Perpetrators Punished in Share-Inflation Case

The ex-CFO and ex-CEO of Hexagon, a penny-stock company, falsely painted a picture that it was rolling in assets when in fact it was nearly worthless.
Stephen TaubNovember 27, 2007

A federal court has entered a final judgment against the former CFO and CEO of a penny-stock company, who were found guilty of running a scheme to boost the company’s share price.

The ex-CFO, Michael Pietrzak, and the ex-CEO, Maurice Furlong, fraudulently inflated the value Hexagon Consolidated Companies of America while at the same time selling their own shares into the market, a federal jury found in August. The judgment against them includes permanent injunctions, disgorgement, prejudgment interest, civil penalties, officer and director bars, and penny-stock bars.

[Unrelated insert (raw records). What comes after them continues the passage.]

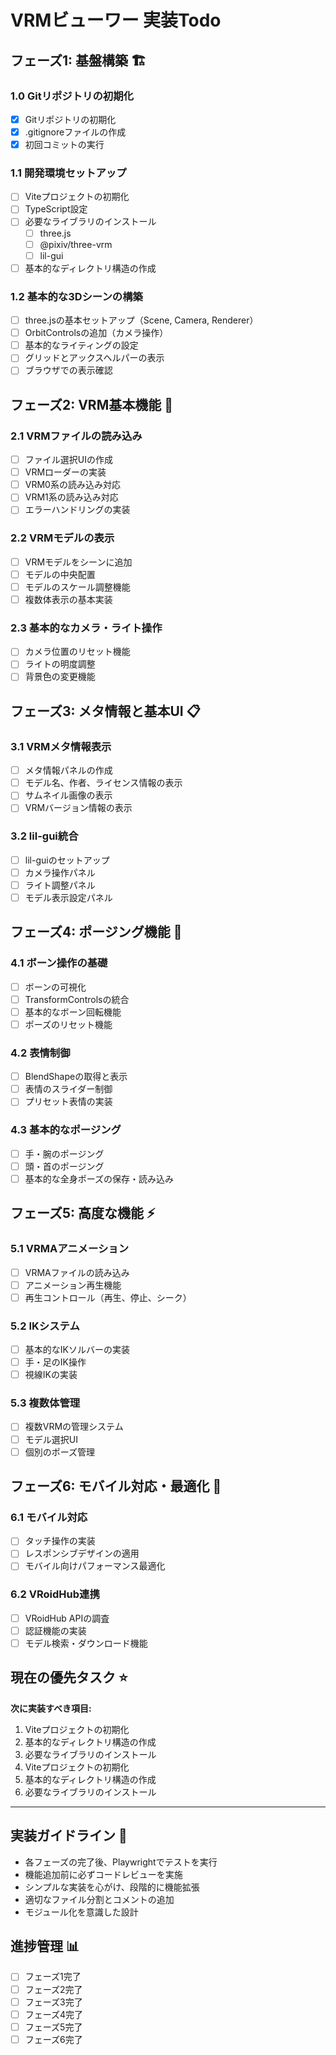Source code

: # VRMビューワー 実装Todo

## フェーズ1: 基盤構築 🏗️

### 1.0 Gitリポジトリの初期化
- [x] Gitリポジトリの初期化
- [x] .gitignoreファイルの作成
- [x] 初回コミットの実行

### 1.1 開発環境セットアップ
- [ ] Viteプロジェクトの初期化
- [ ] TypeScript設定
- [ ] 必要なライブラリのインストール
  - [ ] three.js
  - [ ] @pixiv/three-vrm
  - [ ] lil-gui
- [ ] 基本的なディレクトリ構造の作成

### 1.2 基本的な3Dシーンの構築
- [ ] three.jsの基本セットアップ（Scene, Camera, Renderer）
- [ ] OrbitControlsの追加（カメラ操作）
- [ ] 基本的なライティングの設定
- [ ] グリッドとアックスヘルパーの表示
- [ ] ブラウザでの表示確認

## フェーズ2: VRM基本機能 📱

### 2.1 VRMファイルの読み込み
- [ ] ファイル選択UIの作成
- [ ] VRMローダーの実装
- [ ] VRM0系の読み込み対応
- [ ] VRM1系の読み込み対応
- [ ] エラーハンドリングの実装

### 2.2 VRMモデルの表示
- [ ] VRMモデルをシーンに追加
- [ ] モデルの中央配置
- [ ] モデルのスケール調整機能
- [ ] 複数体表示の基本実装

### 2.3 基本的なカメラ・ライト操作
- [ ] カメラ位置のリセット機能
- [ ] ライトの明度調整
- [ ] 背景色の変更機能

## フェーズ3: メタ情報と基本UI 📋

### 3.1 VRMメタ情報表示
- [ ] メタ情報パネルの作成
- [ ] モデル名、作者、ライセンス情報の表示
- [ ] サムネイル画像の表示
- [ ] VRMバージョン情報の表示

### 3.2 lil-gui統合
- [ ] lil-guiのセットアップ
- [ ] カメラ操作パネル
- [ ] ライト調整パネル
- [ ] モデル表示設定パネル

## フェーズ4: ポージング機能 🎨

### 4.1 ボーン操作の基礎
- [ ] ボーンの可視化
- [ ] TransformControlsの統合
- [ ] 基本的なボーン回転機能
- [ ] ポーズのリセット機能

### 4.2 表情制御
- [ ] BlendShapeの取得と表示
- [ ] 表情のスライダー制御
- [ ] プリセット表情の実装

### 4.3 基本的なポージング
- [ ] 手・腕のポージング
- [ ] 頭・首のポージング
- [ ] 基本的な全身ポーズの保存・読み込み

## フェーズ5: 高度な機能 ⚡

### 5.1 VRMAアニメーション
- [ ] VRMAファイルの読み込み
- [ ] アニメーション再生機能
- [ ] 再生コントロール（再生、停止、シーク）

### 5.2 IKシステム
- [ ] 基本的なIKソルバーの実装
- [ ] 手・足のIK操作
- [ ] 視線IKの実装

### 5.3 複数体管理
- [ ] 複数VRMの管理システム
- [ ] モデル選択UI
- [ ] 個別のポーズ管理

## フェーズ6: モバイル対応・最適化 📱

### 6.1 モバイル対応
- [ ] タッチ操作の実装
- [ ] レスポンシブデザインの適用
- [ ] モバイル向けパフォーマンス最適化

### 6.2 VRoidHub連携
- [ ] VRoidHub APIの調査
- [ ] 認証機能の実装
- [ ] モデル検索・ダウンロード機能

## 現在の優先タスク ⭐

**次に実装すべき項目:**
1. Viteプロジェクトの初期化
2. 基本的なディレクトリ構造の作成
3. 必要なライブラリのインストール
3. Viteプロジェクトの初期化
4. 基本的なディレクトリ構造の作成
5. 必要なライブラリのインストール

---

## 実装ガイドライン 📝

- 各フェーズの完了後、Playwrightでテストを実行
- 機能追加前に必ずコードレビューを実施
- シンプルな実装を心がけ、段階的に機能拡張
- 適切なファイル分割とコメントの追加
- モジュール化を意識した設計

## 進捗管理 📊

- [ ] フェーズ1完了
- [ ] フェーズ2完了  
- [ ] フェーズ3完了
- [ ] フェーズ4完了
- [ ] フェーズ5完了
- [ ] フェーズ6完了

Pietrzak must disgorge nearly $1.3 million, representing gross proceeds he received from sales of his HCCA stock during the period the accounting fraud was ongoing, along with pre-judgment interest of almost $900,000. Furlong was ordered to disgorge nearly $3.4 million and pre-judgment interest of more than $2.6 million.

The jury verdict included findings on a wide range of securities-law violations, including material misrepresentations that HCCA, a development-stage mining company, made in Securities and Exchange Commission filings. To fraudulently increase the company’s stock price and value, the two filed false and misleading registration statements and periodic reports, and they also issued false press releases and a letter to shareholders, according to the SEC.

The jury concluded that from 1996 through 2000, HCCA, through the efforts of Pietrzak and Furlong, reported to the public that it had substantial assets when, in fact, it was virtually worthless.